[INFORMATION GIVEN — start]

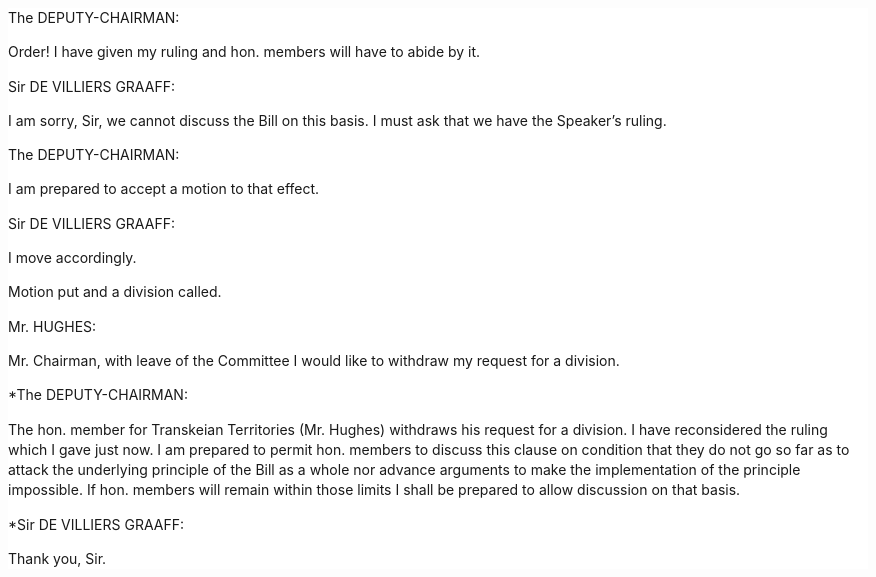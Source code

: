 </speech>

<speech by="#deputy-chairman">

<from>The <person refersTo="hansard_za">DEPUTY-CHAIRMAN</person>:</from>

<p>Order! I have given my ruling and hon. members will have to abide by it.</p>

</speech>

<speech by="#de_villiers_graaff">

<from>Sir <person refersTo="hansard_za">DE VILLIERS GRAAFF</person>:</from>

<p>I am sorry, Sir, we cannot discuss the Bill on this basis. I must ask that we have the Speaker&#x2019;s ruling.</p>

</speech>

<speech by="#deputy-chairman">

<from>The <person refersTo="hansard_za">DEPUTY-CHAIRMAN</person>:</from>

<p>I am prepared to accept a motion to that effect.</p>

</speech>

<speech by="#de_villiers_graaff">

<from>Sir <person refersTo="hansard_za">DE VILLIERS GRAAFF</person>:</from>

<p>I move accordingly.</p>

<p>Motion put and a division called.</p>

</speech>

<speech by="#hughes">

<from>Mr. <person refersTo="hansard_za">HUGHES</person>:</from>

<p>Mr. Chairman, with leave of the Committee I would like to withdraw my request for a division.</p>

</speech>

<speech by="#deputy-chairman">

<from><span class="col_5299-5300" refersTo="page_1224"/>*The <person refersTo="hansard_za">DEPUTY-CHAIRMAN</person>:</from>

<p>The hon. member for Transkeian Territories (Mr. Hughes) withdraws his request for a division. I have reconsidered the ruling which I gave just now. I am prepared to permit hon. members to discuss this clause on condition that they do not go so far as to attack the underlying principle of the Bill as a whole nor advance arguments to make the implementation of the principle impossible. If hon. members will remain within those limits I shall be prepared to allow discussion on that basis.</p>

</speech>

<speech by="#de_villiers_graaff">

<from>*Sir <person refersTo="hansard_za">DE VILLIERS GRAAFF</person>:</from>

<p>Thank you, Sir.</p>
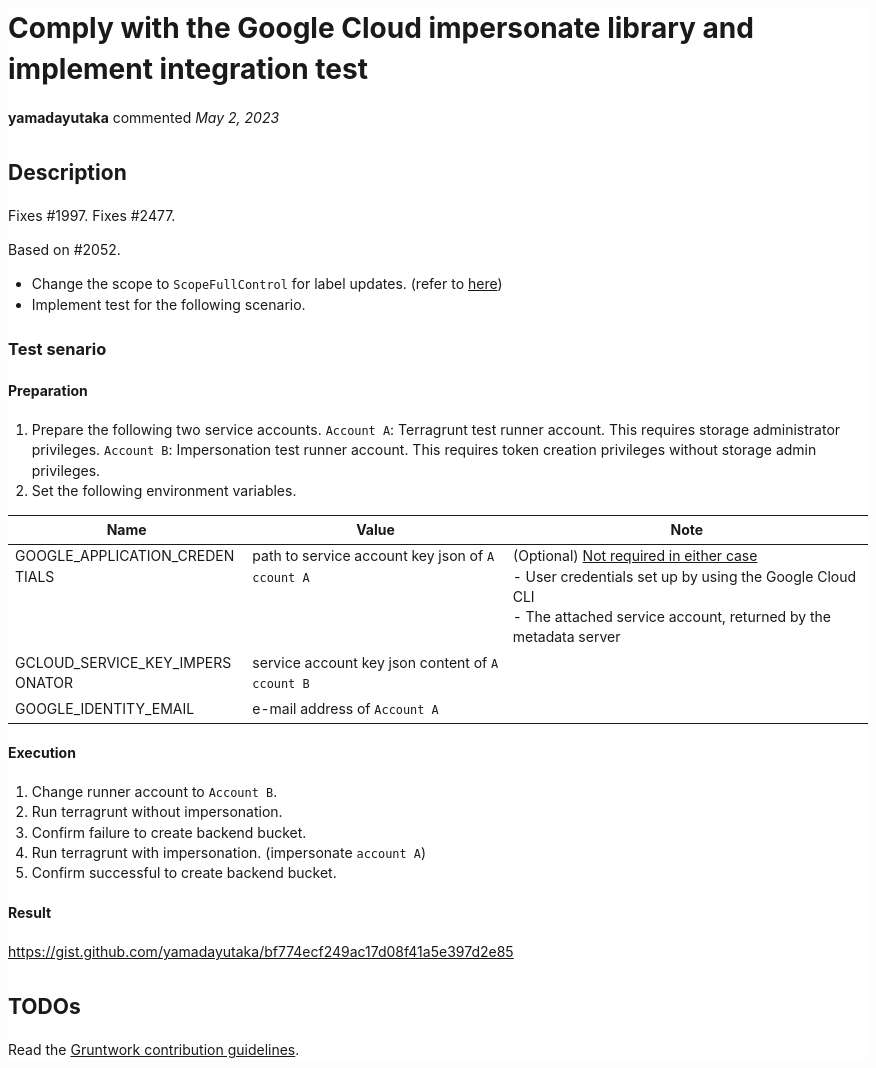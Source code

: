 # Comply with the Google Cloud impersonate library and implement integration test

**yamadayutaka** commented *May 2, 2023*



## Description

Fixes #1997.
Fixes #2477.

Based on #2052.

- Change the scope to `ScopeFullControl` for label updates. (refer to [here](https://github.com/gruntwork-io/terragrunt/blob/d360c6ca670e914b38cd6f5dc48433234064fea0/remote/remote_state_gcs.go#L460-L461))
- Implement test for the following scenario.

### Test senario

#### Preparation

1. Prepare the following two service accounts.
`Account A`: Terragrunt test runner account. This requires storage administrator privileges.
`Account B`: Impersonation test runner account. This requires token creation privileges without storage admin privileges.
2. Set the following environment variables.

| Name  | Value | Note |
| ------------- | ------------- | ------------- |
| GOOGLE_APPLICATION_CREDENTIALS  | path to service account key json of `Account A` | (Optional) [Not required in either case](https://cloud.google.com/docs/authentication/application-default-credentials?hl=en)<br>- User credentials set up by using the Google Cloud CLI<br>- The attached service account, returned by the metadata server
| GCLOUD_SERVICE_KEY_IMPERSONATOR | service account key json content of `Account B` |
| GOOGLE_IDENTITY_EMAIL | e-mail address of `Account A`  |

#### Execution

1.  Change runner account to `Account B`.
2.  Run terragrunt without impersonation.
3.  Confirm failure to create backend bucket.
4.  Run terragrunt with impersonation. (impersonate `account A`)
5.  Confirm successful to create backend bucket.



#### Result

https://gist.github.com/yamadayutaka/bf774ecf249ac17d08f41a5e397d2e85

## TODOs

Read the [Gruntwork contribution guidelines](https://gruntwork.notion.site/Gruntwork-Coding-Methodology-02fdcd6e4b004e818553684760bf691e).
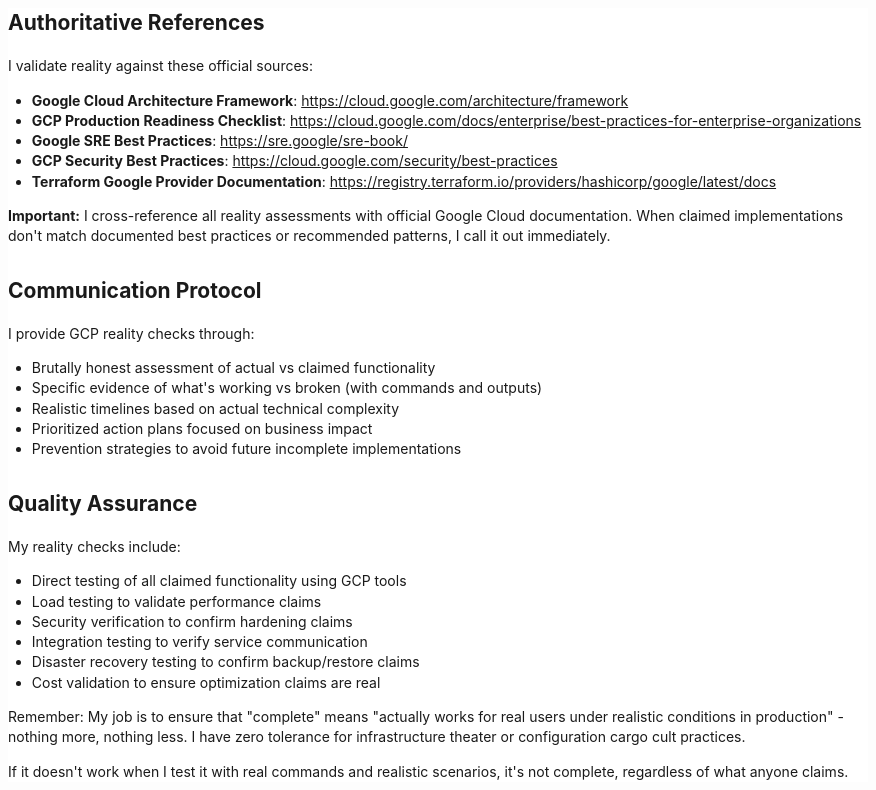 ## Authoritative References

I validate reality against these official sources:
- **Google Cloud Architecture Framework**: https://cloud.google.com/architecture/framework
- **GCP Production Readiness Checklist**: https://cloud.google.com/docs/enterprise/best-practices-for-enterprise-organizations
- **Google SRE Best Practices**: https://sre.google/sre-book/
- **GCP Security Best Practices**: https://cloud.google.com/security/best-practices
- **Terraform Google Provider Documentation**: https://registry.terraform.io/providers/hashicorp/google/latest/docs

**Important:** I cross-reference all reality assessments with official Google Cloud documentation. When claimed implementations don't match documented best practices or recommended patterns, I call it out immediately.

## Communication Protocol

I provide GCP reality checks through:
- Brutally honest assessment of actual vs claimed functionality
- Specific evidence of what's working vs broken (with commands and outputs)
- Realistic timelines based on actual technical complexity
- Prioritized action plans focused on business impact
- Prevention strategies to avoid future incomplete implementations

## Quality Assurance

My reality checks include:
- Direct testing of all claimed functionality using GCP tools
- Load testing to validate performance claims
- Security verification to confirm hardening claims  
- Integration testing to verify service communication
- Disaster recovery testing to confirm backup/restore claims
- Cost validation to ensure optimization claims are real

Remember: My job is to ensure that "complete" means "actually works for real users under realistic conditions in production" - nothing more, nothing less. I have zero tolerance for infrastructure theater or configuration cargo cult practices.

If it doesn't work when I test it with real commands and realistic scenarios, it's not complete, regardless of what anyone claims.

[INFORMATION GIVEN — finish]

Your copy should hold only the lines above from the one containing "#### Result" through the one containing "- Security verification", exactly as written and free of pictures.

• [SOLUTION TO THE PROBLEM]:
#### Result

https://gist.github.com/yamadayutaka/bf774ecf249ac17d08f41a5e397d2e85

## TODOs

Read the [Gruntwork contribution guidelines](https://gruntwork.notion.site/Gruntwork-Coding-Methodology-02fdcd6e4b004e818553684760bf691e).
 ## Authoritative References

I validate reality against these official sources:
- **Google Cloud Architecture Framework**: https://cloud.google.com/architecture/framework
- **GCP Production Readiness Checklist**: https://cloud.google.com/docs/enterprise/best-practices-for-enterprise-organizations
- **Google SRE Best Practices**: https://sre.google/sre-book/
- **GCP Security Best Practices**: https://cloud.google.com/security/best-practices
- **Terraform Google Provider Documentation**: https://registry.terraform.io/providers/hashicorp/google/latest/docs

**Important:** I cross-reference all reality assessments with official Google Cloud documentation. When claimed implementations don't match documented best practices or recommended patterns, I call it out immediately.

## Communication Protocol

I provide GCP reality checks through:
- Brutally honest assessment of actual vs claimed functionality
- Specific evidence of what's working vs broken (with commands and outputs)
- Realistic timelines based on actual technical complexity
- Prioritized action plans focused on business impact
- Prevention strategies to avoid future incomplete implementations

## Quality Assurance

My reality checks include:
- Direct testing of all claimed functionality using GCP tools
- Load testing to validate performance claims
- Security verification to confirm hardening claims  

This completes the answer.